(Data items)

━━━

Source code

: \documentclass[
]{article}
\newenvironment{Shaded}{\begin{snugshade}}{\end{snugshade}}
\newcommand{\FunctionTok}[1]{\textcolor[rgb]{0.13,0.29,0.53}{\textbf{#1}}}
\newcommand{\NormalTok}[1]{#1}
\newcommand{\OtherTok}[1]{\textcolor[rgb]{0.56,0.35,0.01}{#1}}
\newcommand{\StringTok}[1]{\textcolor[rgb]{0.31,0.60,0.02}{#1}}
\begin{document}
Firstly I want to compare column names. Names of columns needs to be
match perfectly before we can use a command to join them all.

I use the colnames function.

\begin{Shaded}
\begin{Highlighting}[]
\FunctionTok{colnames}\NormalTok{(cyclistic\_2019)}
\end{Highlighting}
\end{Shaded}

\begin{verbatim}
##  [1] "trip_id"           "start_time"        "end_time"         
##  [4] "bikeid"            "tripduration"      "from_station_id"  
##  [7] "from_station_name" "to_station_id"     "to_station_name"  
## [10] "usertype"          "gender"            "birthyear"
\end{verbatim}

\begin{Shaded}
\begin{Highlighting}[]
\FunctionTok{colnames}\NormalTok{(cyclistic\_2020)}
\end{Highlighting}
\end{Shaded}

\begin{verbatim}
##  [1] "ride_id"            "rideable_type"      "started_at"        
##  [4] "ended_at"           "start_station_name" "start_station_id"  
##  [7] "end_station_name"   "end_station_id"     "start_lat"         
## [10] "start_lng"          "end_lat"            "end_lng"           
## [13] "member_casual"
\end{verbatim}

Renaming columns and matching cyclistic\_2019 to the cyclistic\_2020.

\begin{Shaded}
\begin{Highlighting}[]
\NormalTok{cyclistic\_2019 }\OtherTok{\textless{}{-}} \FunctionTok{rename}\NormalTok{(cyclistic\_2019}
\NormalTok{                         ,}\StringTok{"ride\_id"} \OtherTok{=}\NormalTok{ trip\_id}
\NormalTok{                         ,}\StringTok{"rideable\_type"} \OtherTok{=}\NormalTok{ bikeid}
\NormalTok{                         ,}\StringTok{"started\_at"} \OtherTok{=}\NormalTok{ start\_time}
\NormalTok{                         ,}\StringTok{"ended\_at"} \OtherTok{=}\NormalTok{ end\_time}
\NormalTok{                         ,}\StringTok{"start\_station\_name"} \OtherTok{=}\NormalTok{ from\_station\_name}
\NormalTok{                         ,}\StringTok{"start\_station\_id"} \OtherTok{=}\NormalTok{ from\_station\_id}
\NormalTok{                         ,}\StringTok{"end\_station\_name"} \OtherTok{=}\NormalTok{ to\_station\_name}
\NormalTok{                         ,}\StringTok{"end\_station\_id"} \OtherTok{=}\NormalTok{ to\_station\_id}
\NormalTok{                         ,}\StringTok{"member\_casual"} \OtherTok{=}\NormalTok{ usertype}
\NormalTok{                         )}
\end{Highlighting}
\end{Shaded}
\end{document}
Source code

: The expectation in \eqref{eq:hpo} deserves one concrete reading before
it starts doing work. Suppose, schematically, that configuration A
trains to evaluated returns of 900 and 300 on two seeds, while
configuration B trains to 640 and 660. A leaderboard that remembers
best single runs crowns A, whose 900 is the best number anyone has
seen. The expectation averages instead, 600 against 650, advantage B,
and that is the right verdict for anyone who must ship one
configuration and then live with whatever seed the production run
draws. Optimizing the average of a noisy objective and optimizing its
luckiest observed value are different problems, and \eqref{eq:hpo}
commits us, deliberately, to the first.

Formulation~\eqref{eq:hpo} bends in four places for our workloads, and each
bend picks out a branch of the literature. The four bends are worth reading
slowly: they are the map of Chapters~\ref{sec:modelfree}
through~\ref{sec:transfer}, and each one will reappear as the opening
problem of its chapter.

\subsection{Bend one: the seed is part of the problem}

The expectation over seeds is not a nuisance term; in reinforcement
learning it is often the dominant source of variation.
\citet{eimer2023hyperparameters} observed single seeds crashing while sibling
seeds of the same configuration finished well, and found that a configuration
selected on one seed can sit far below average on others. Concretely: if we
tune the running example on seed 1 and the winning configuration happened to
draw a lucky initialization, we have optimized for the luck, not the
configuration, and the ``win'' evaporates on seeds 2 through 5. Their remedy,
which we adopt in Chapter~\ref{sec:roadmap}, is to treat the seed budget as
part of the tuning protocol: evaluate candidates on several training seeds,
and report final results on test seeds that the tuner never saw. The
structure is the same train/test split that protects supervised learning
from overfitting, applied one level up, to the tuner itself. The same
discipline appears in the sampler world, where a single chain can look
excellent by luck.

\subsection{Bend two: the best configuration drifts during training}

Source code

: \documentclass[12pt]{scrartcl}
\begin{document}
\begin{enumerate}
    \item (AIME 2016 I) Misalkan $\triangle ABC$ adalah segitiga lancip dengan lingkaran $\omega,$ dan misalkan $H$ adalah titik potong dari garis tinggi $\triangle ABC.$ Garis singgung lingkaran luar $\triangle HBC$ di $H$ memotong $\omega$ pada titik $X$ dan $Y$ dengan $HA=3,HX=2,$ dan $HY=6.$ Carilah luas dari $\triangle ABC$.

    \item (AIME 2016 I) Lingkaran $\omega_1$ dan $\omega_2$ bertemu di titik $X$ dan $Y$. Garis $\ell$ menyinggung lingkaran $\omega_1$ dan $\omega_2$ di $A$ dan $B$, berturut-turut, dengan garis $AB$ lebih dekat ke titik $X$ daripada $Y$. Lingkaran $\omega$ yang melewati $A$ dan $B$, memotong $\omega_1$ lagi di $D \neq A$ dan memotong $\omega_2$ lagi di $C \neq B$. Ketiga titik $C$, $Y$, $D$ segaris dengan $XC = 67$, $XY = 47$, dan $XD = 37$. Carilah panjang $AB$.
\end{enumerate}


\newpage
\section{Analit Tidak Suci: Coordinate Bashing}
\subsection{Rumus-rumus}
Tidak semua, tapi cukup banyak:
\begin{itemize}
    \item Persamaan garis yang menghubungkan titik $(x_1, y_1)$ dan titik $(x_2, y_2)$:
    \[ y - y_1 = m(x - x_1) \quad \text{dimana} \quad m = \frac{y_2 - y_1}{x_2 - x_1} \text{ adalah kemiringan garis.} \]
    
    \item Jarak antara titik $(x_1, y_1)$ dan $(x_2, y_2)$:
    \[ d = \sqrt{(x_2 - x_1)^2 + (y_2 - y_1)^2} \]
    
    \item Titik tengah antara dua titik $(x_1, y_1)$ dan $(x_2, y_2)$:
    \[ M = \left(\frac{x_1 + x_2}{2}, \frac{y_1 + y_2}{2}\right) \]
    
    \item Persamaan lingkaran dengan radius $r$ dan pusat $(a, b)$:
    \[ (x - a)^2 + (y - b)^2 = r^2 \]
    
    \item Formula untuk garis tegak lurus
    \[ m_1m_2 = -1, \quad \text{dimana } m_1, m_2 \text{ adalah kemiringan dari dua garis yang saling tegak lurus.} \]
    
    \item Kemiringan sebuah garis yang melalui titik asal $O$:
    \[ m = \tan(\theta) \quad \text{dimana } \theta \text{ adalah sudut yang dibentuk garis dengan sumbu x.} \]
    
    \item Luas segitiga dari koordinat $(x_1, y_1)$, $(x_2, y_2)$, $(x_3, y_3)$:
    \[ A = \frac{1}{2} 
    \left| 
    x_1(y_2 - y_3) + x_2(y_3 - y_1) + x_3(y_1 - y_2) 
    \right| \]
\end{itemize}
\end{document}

━━━

Whenever the string "training" shows up in a line of the records, copy that line.

| Answer to this exercise |
part of the tuning protocol: evaluate candidates on several training seeds,
\subsection{Bend two: the best configuration drifts during training}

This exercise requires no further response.